Interesting...but that wasn't much of a 'stretch' from technology available in the early '60's....American Airlines Boeing's had "Astrovision" sets on their "Astrojets", that while not showing all-news channels, did show feature movies...


----------



## railiner

On the subject of self-driving cars....my 2010 Prius 5, with its Advanced Technology Package, with new software, could come close to fulfilling that today....

It has navigation, utilizing both GPS and its own internal input when GPS signal is lost; it has radar adaptive cruise control, that operates both the throttle and brakes, it has precollision sensor, that can apply brakes if necessary, it has ultrasonic parking sensors, it has lane departure control as well as self parking that both can steer the car. Its Safety Connect (similar to On-Star), provides cell phone connection to outside world that could be configured to receive input from a guided roadway system.

Early conceptions of 'automated driving cars' utilized mostly specially equipped roadways with guideways embedded in the pavement with cars having a transceiver for guidance. The latest generation of 'self driving cars' are capable of operating on any roadway with all the sensors carried within the vehicle.


----------



## Anderson

You know, I'd forgotten about those old images of driving onto a highway, having your car "plug into" a track, and running from there.

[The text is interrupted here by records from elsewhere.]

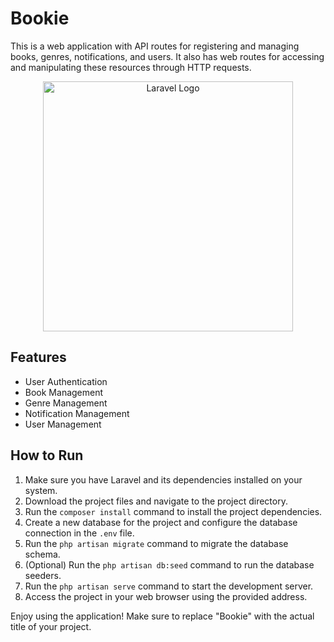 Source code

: # Bookie

This is a web application with API routes for registering and managing books, genres, notifications, and users. It also has web routes for accessing and manipulating these resources through HTTP requests.
<p align="center"><a href="https://laravel.com" ><img src="https://raw.githubusercontent.com/laravel/art/master/logo-lockup/5%20SVG/2%20CMYK/1%20Full%20Color/laravel-logolockup-cmyk-red.svg" width="400" alt="Laravel Logo"></a></p>

## Features

- User Authentication
- Book Management
- Genre Management
- Notification Management
- User Management

## How to Run

1. Make sure you have Laravel and its dependencies installed on your system.
2. Download the project files and navigate to the project directory.
3. Run the `composer install` command to install the project dependencies.
4. Create a new database for the project and configure the database connection in the `.env` file.
5. Run the `php artisan migrate` command to migrate the database schema.
6. (Optional) Run the `php artisan db:seed` command to run the database seeders.
7. Run the `php artisan serve` command to start the development server.
8. Access the project in your web browser using the provided address.

Enjoy using the application!
Make sure to replace "Bookie" with the actual title of your project.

I suspect the problem with such a system (something that I never thought about growing up) is that, in addition to having compatible cars to _use_ the thing, you'd basically be converting interstates to quasi-streetcars.

Now, one idea I _do_ wish could be implemented in this vein would be some sort of power-transmission system to "plug into" this (I don't care if you're stringing catenary like they're looking at in LA, some sort of induction system that the guidance system would keep you on top of, or something else), if for no other reason than doing so might actually make electric cars desirable for LD trips since you could at least avoid long charging stops.*

Still...as I said before, the biggest hangup in any sort of operation (involving lots of car-sharing) such as has been envisioned you're likely to run into is three-fold:

1) Infrastructure cost and paying for the installation and, more importantly, operation thereof. You're looking at, in the vast majority of cases, having to at _least_ keep existing roads in place while upgrading all sorts of signaling systems (visible or not). Depending on your spacing protocols, I also get a feeling that you run a _very_ real risk of this having all sorts of problems akin to the teething problems that PTC is expected to have (especially if lots of folks get picky about the route(s) they take from A to B...for example, if a given road shows up as "clear" now but I know that by the time I get there it's likely to be jammed with traffic, I might need to manually override my system...but if enough people do this, you'll lose any benefits from some of the traffic direction...basically, this becomes a version of the El Farol Bar Problem in plenty of cases, and I think we all know that if you get redirected and then stuck in traffic, it will be the computers getting the blame).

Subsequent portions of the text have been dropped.